Although Boko Haram’s terror campaign hit the world headlines with its kidnapping of school girls, this group’s hatred of education is not new.

Earlier this year, they attacked a boy’s school killing the children in their beds and burning down the school. What conditions have given rise to the Islamist group?

Boko Haram are based in the northern Nigerian states of Borno, Adamawa, Kaduna, Bauchi, Yobe and Kano. They want to end all secular education, and their name roughly translates as “Western education is forbidden”. They also want to impose a stricter sharia law on the people of Nigeria. A majority of the nine northern states have introduced sharia law, which supports the stoning of women for adultery and other barbaric punishments and restrictions on human rights.

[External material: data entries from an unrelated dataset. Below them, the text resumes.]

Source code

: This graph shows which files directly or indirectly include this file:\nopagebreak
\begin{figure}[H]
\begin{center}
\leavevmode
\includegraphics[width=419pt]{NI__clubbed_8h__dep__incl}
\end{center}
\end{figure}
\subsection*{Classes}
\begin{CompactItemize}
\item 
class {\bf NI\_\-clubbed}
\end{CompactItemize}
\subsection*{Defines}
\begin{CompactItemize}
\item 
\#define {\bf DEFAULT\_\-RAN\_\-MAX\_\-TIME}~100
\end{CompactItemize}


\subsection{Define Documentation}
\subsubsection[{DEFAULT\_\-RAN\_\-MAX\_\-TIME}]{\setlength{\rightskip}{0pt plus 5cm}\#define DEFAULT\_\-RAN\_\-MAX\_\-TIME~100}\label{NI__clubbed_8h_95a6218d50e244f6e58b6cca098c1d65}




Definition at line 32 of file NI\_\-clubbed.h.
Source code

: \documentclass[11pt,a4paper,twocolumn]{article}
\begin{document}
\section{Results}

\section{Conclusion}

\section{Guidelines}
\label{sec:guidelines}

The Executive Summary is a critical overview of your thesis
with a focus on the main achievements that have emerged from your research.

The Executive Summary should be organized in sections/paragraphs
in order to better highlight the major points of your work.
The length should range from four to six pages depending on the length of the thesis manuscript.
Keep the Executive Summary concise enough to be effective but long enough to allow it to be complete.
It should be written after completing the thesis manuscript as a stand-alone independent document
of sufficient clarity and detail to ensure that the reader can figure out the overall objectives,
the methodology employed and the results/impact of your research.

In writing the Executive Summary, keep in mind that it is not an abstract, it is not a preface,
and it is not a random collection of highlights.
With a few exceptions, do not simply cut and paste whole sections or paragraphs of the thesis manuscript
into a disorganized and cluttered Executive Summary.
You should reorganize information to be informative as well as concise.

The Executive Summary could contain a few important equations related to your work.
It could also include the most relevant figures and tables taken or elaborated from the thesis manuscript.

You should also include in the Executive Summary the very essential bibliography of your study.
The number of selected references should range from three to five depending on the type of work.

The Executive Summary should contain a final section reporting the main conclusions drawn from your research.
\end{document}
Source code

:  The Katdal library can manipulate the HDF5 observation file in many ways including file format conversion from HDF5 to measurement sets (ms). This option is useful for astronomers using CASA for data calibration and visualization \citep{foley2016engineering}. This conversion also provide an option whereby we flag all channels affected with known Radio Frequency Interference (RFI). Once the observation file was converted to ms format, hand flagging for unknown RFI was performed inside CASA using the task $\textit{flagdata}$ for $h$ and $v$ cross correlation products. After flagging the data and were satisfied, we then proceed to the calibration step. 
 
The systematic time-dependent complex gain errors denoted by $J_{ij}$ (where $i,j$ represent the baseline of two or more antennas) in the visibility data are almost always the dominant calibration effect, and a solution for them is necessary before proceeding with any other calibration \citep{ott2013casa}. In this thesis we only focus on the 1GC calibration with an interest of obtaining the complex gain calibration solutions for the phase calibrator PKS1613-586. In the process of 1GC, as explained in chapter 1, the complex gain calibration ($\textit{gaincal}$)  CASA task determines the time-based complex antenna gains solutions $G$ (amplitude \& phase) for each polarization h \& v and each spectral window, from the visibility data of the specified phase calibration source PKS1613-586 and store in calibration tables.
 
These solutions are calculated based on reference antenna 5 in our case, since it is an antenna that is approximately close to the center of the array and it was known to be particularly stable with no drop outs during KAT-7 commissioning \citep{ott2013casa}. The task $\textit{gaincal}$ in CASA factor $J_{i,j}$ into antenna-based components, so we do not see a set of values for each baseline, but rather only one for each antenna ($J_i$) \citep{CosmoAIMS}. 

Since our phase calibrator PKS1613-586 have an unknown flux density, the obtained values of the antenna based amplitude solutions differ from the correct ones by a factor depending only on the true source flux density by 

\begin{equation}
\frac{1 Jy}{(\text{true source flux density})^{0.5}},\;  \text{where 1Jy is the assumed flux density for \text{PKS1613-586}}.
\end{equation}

The group’s origins go back to 1990, but its military campaign against the security forces started in 2009. Since then thousands have been killed, including the founder who was beaten to death by the police. The group have now retreated into isolated rural areas from which they run a terror campaign against civilian targets as well as the security forces.

In the year when economists have gushed about the MINT economies (Mexico, Indonesia, Nigeria and Turkey) it seems strange that the north of Nigeria is being thrown into crisis by a medievalist religious insurgency. One reason often sighted is the desperate poverty of this part of Nigeria, but this is only part of the picture.

A rich source of raw materials, the area that is now Nigeria was exploited by The Royal Niger Company (founded 1879). After defeating the ancient state of Benin and other states colonial Nigeria was created under British rule at the end of the nineteenth century. Much of the north had a long history of caste-based Muslim rule. The south with a majority of Christians had the biggest urban centres.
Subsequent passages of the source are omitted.